WHAT YOU SHOULD DO >> In the answer, transcribe exactly the lines from the beginning of the material through the line holding "epub after payment.**", and skip every picture.
[Start of Attachment]
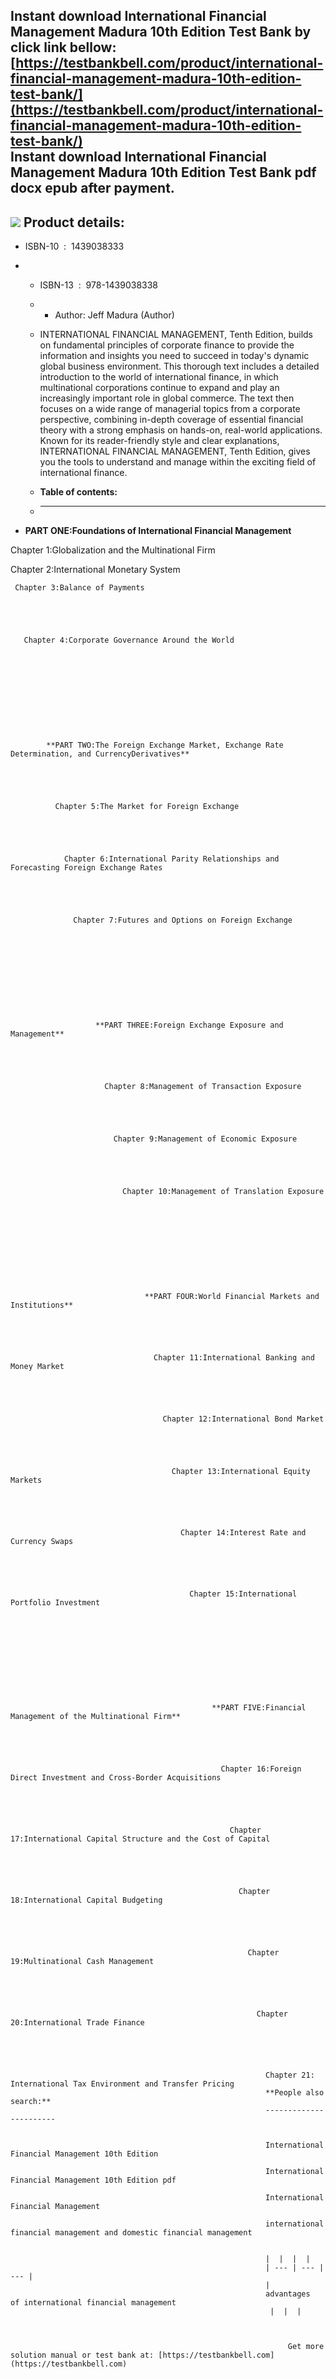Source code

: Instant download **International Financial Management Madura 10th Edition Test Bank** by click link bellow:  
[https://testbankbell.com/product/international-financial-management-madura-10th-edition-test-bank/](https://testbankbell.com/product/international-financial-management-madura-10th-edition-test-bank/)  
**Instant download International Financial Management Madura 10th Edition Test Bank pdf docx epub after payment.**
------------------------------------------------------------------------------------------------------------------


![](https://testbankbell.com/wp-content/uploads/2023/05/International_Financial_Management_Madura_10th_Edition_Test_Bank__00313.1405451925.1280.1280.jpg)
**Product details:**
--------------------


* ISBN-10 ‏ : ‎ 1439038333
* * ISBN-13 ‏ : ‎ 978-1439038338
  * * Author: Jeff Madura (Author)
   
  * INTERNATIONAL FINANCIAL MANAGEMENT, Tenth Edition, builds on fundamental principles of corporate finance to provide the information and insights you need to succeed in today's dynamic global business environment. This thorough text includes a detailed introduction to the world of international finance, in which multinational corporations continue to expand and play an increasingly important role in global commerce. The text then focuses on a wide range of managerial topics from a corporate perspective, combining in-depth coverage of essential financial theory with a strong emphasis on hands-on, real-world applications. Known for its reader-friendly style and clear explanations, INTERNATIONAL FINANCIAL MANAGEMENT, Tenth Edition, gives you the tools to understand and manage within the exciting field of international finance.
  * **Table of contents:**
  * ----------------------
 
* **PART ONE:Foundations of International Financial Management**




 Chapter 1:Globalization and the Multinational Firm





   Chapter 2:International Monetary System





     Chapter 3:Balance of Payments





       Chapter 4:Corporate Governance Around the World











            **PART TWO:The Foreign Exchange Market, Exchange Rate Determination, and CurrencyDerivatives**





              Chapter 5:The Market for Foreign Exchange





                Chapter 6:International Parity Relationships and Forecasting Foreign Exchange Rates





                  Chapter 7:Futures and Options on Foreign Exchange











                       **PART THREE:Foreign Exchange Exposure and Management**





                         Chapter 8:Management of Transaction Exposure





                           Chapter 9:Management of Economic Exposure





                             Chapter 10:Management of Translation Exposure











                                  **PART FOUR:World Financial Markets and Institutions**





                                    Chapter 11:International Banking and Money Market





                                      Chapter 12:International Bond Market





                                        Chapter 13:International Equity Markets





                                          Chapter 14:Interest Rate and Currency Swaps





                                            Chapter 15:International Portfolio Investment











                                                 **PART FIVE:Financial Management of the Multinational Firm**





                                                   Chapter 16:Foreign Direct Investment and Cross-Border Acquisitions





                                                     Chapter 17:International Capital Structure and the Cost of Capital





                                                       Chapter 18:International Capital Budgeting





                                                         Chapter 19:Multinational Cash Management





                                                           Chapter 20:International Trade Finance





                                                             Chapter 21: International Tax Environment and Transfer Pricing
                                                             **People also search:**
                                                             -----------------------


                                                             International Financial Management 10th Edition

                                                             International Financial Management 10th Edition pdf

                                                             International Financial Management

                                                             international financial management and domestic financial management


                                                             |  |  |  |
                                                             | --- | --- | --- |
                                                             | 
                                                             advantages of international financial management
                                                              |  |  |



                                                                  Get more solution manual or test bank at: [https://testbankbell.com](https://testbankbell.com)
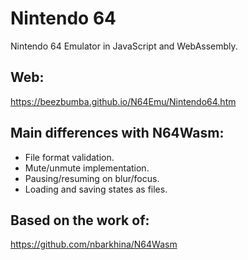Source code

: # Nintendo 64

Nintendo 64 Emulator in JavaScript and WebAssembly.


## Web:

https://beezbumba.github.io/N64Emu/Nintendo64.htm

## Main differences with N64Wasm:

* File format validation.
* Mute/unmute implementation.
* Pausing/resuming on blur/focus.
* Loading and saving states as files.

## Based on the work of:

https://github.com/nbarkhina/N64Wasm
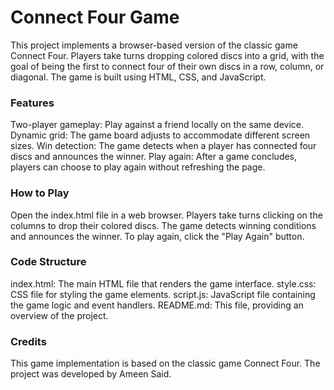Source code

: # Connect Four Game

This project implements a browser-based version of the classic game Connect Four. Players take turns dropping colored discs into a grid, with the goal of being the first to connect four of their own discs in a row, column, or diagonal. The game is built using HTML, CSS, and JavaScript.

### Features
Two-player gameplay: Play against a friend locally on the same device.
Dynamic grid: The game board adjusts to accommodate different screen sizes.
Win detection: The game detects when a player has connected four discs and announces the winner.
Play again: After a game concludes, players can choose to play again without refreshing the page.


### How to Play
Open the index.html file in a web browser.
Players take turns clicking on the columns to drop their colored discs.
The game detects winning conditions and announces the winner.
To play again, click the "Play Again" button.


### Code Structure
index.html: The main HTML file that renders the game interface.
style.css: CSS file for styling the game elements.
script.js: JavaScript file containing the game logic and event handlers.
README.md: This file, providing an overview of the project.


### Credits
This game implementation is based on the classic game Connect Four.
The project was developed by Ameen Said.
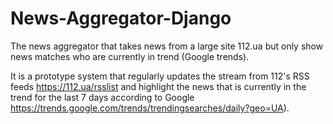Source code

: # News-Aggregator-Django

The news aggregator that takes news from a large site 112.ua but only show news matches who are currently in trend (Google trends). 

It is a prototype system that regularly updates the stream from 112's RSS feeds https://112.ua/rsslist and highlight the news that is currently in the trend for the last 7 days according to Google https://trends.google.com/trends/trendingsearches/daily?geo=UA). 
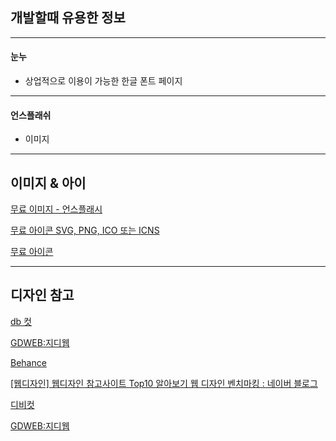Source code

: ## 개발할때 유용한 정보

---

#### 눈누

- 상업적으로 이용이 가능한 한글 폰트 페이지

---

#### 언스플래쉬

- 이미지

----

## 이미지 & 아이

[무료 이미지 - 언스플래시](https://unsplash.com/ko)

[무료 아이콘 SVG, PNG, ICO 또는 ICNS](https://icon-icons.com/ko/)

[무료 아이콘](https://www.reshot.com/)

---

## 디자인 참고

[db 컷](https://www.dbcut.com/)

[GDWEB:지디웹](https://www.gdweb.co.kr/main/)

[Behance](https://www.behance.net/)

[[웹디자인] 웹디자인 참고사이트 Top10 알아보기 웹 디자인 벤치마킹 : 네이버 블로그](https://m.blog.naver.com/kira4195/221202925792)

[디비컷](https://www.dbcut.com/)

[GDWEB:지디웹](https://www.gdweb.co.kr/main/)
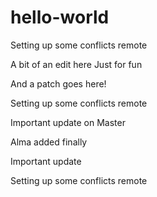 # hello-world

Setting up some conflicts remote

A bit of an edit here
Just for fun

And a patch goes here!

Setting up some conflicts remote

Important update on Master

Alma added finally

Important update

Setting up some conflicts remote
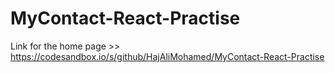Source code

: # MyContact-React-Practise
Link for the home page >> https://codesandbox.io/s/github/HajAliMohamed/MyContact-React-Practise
[End of Attachment]
OUTPUT FOR THIS TASK >>
Source code

: Instant download **International Financial Management Madura 10th Edition Test Bank** by click link bellow:  
[https://testbankbell.com/product/international-financial-management-madura-10th-edition-test-bank/](https://testbankbell.com/product/international-financial-management-madura-10th-edition-test-bank/)  
**Instant download International Financial Management Madura 10th Edition Test Bank pdf docx epub after payment.**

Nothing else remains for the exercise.